(Records from a data collection)
******************************
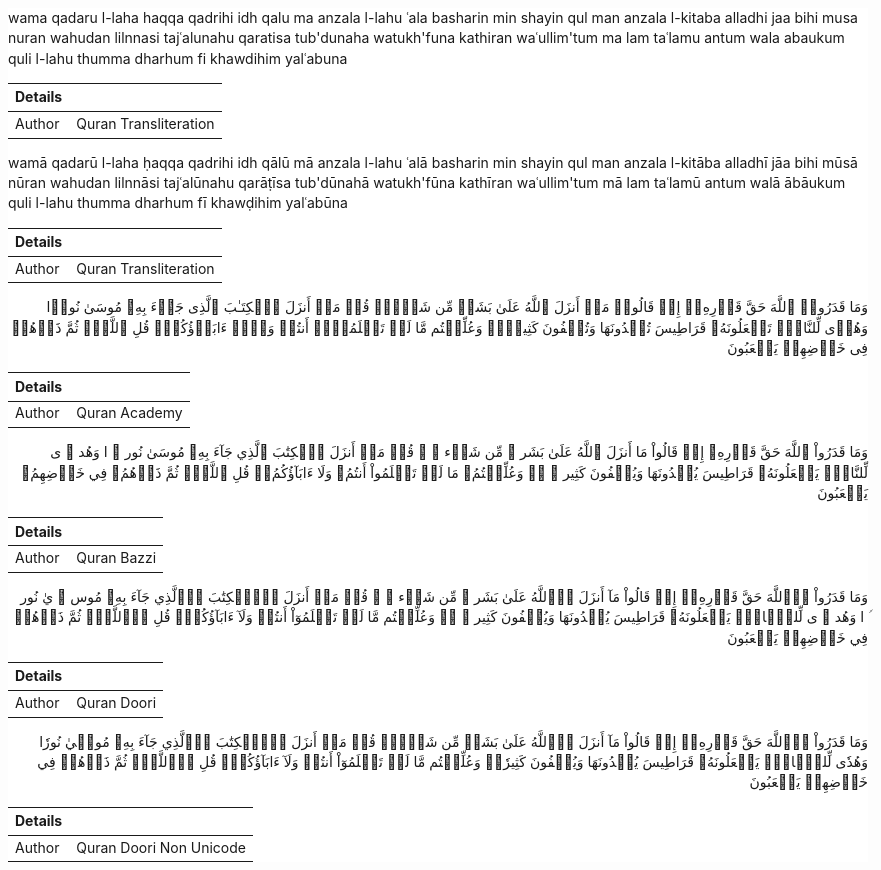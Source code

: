 <div dir="ltr" lang="ar" style={{fontSize:'larger',backgroundColor:'#f8f9fa',padding:20}}>
wama qadaru l-laha haqqa qadrihi idh qalu ma anzala l-lahu ʿala basharin min shayin qul man anzala l-kitaba alladhi jaa bihi musa nuran wahudan lilnnasi tajʿalunahu qaratisa tub'dunaha watukh'funa kathiran waʿullim'tum ma lam taʿlamu antum wala abaukum quli l-lahu thumma dharhum fi khawdihim yalʿabuna
</div>
<div style={{backgroundColor:'#f8f9fa',padding:20, marginBottom: 10}}><table> <thead> <tr> <th>Details</th> <th></th> </tr> </thead> <tbody> <tr><td>Author</td><td>Quran Transliteration</td></tr></tbody></table></div>


<div dir="ltr" lang="ar" style={{fontSize:'larger',backgroundColor:'#f8f9fa',padding:20}}>
wamā qadarū l-laha ḥaqqa qadrihi idh qālū mā anzala l-lahu ʿalā basharin min shayin qul man anzala l-kitāba alladhī jāa bihi mūsā nūran wahudan lilnnāsi tajʿalūnahu qarāṭīsa tub'dūnahā watukh'fūna kathīran waʿullim'tum mā lam taʿlamū antum walā ābāukum quli l-lahu thumma dharhum fī khawḍihim yalʿabūna
</div>
<div style={{backgroundColor:'#f8f9fa',padding:20, marginBottom: 10}}><table> <thead> <tr> <th>Details</th> <th></th> </tr> </thead> <tbody> <tr><td>Author</td><td>Quran Transliteration</td></tr></tbody></table></div>


<div dir="rtl" lang="ar" style={{fontSize:'larger',backgroundColor:'#f8f9fa',padding:20}}>
وَمَا قَدَرُوا۟ ٱللَّهَ حَقَّ قَدۡرِهِۦۤ إِذۡ قَالُوا۟ مَاۤ أَنزَلَ ٱللَّهُ عَلَىٰ بَشَرࣲ مِّن شَیۡءࣲۗ قُلۡ مَنۡ أَنزَلَ ٱلۡكِتَـٰبَ ٱلَّذِی جَاۤءَ بِهِۦ مُوسَىٰ نُورࣰا وَهُدࣰى لِّلنَّاسِۖ تَجۡعَلُونَهُۥ قَرَاطِیسَ تُبۡدُونَهَا وَتُخۡفُونَ كَثِیرࣰاۖ وَعُلِّمۡتُم مَّا لَمۡ تَعۡلَمُوۤا۟ أَنتُمۡ وَلَاۤ ءَابَاۤؤُكُمۡۖ قُلِ ٱللَّهُۖ ثُمَّ ذَرۡهُمۡ فِی خَوۡضِهِمۡ یَلۡعَبُونَ
</div>
<div style={{backgroundColor:'#f8f9fa',padding:20, marginBottom: 10}}><table> <thead> <tr> <th>Details</th> <th></th> </tr> </thead> <tbody> <tr><td>Author</td><td>Quran Academy</td></tr></tbody></table></div>


<div dir="rtl" lang="ar" style={{fontSize:'larger',backgroundColor:'#f8f9fa',padding:20}}>
وَمَا قَدَرُواْ ٱللَّهَ حَقَّ قَدۡرِهِۦ إِذۡ قَالُواْ مَا أَنزَلَ ٱللَّهُ عَلَىٰ بَشَر ࣲ مِّن شَيۡء ࣲ ۗ قُلۡ مَنۡ أَنزَلَ ٱلۡكِتَٰبَ ٱلَّذِي جَآءَ بِهِۦ مُوسَىٰ نُور ࣰ ا وَهُد ࣰ ى لِّلنَّاسِۖ يَجۡعَلُونَهُۥ قَرَاطِيسَ يُبۡدُونَهَا وَيُخۡفُونَ كَثِير ࣰ اۖ وَعُلِّمۡتُمُۥ مَا لَمۡ تَعۡلَمُواْ أَنتُمُۥ وَلَا ءَابَآؤُكُمُۥۖ قُلِ ٱللَّهُۖ ثُمَّ ذَرۡهُمُۥ فِي خَوۡضِهِمُۥ يَلۡعَبُونَ
</div>
<div style={{backgroundColor:'#f8f9fa',padding:20, marginBottom: 10}}><table> <thead> <tr> <th>Details</th> <th></th> </tr> </thead> <tbody> <tr><td>Author</td><td>Quran Bazzi</td></tr></tbody></table></div>


<div dir="rtl" lang="ar" style={{fontSize:'larger',backgroundColor:'#f8f9fa',padding:20}}>
وَمَا قَدَرُواْ اُ۬للَّهَ حَقَّ قَدۡرِهِۦٓ إِذۡ قَالُواْ مَآ أَنزَلَ اَ۬للَّهُ عَلَىٰ بَشَر ࣲ مِّن شَيۡء ࣲ ۗ قُلۡ مَنۡ أَنزَلَ اَ۬لۡكِتَٰبَ اَ۬لَّذِي جَآءَ بِهِۦ مُوس ٜ يٰ نُور ࣰ ا وَهُد ࣰ ى لِّلنّ۪اسِۖ يَجۡعَلُونَهُۥ قَرَاطِيسَ يُبۡدُونَهَا وَيُخۡفُونَ كَثِير ࣰ اۖ وَعُلِّمۡتُم مَّا لَمۡ تَعۡلَمُوٓاْ أَنتُمۡ وَلَآ ءَابَآؤُكُمۡۖ قُلِ اِ۬للَّهُۖ ثُمَّ ذَرۡهُمۡ فِي خَوۡضِهِمۡ يَلۡعَبُونَ
</div>
<div style={{backgroundColor:'#f8f9fa',padding:20, marginBottom: 10}}><table> <thead> <tr> <th>Details</th> <th></th> </tr> </thead> <tbody> <tr><td>Author</td><td>Quran Doori</td></tr></tbody></table></div>


<div dir="rtl" lang="ar" style={{fontSize:'larger',backgroundColor:'#f8f9fa',padding:20}}>
وَمَا قَدَرُواْ اُ۬للَّهَ حَقَّ قَدۡرِهِۦٓ إِذۡ قَالُواْ مَآ أَنزَلَ اَ۬للَّهُ عَلَىٰ بَشَرٖ مِّن شَيۡءٖۗ قُلۡ مَنۡ أَنزَلَ اَ۬لۡكِتَٰبَ اَ۬لَّذِي جَآءَ بِهِۦ مُوسۭيٰ نُورٗا وَهُدٗى لِّلنّ۪اسِۖ يَجۡعَلُونَهُۥ قَرَاطِيسَ يُبۡدُونَهَا وَيُخۡفُونَ كَثِيرٗاۖ وَعُلِّمۡتُم مَّا لَمۡ تَعۡلَمُوٓاْ أَنتُمۡ وَلَآ ءَابَآؤُكُمۡۖ قُلِ اِ۬للَّهُۖ ثُمَّ ذَرۡهُمۡ فِي خَوۡضِهِمۡ يَلۡعَبُونَ
</div>
<div style={{backgroundColor:'#f8f9fa',padding:20, marginBottom: 10}}><table> <thead> <tr> <th>Details</th> <th></th> </tr> </thead> <tbody> <tr><td>Author</td><td>Quran Doori Non Unicode</td></tr></tbody></table></div>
******************************
Determine how many lines of the records hold the word "Doori", giving only that number.

● **Task solution**: 2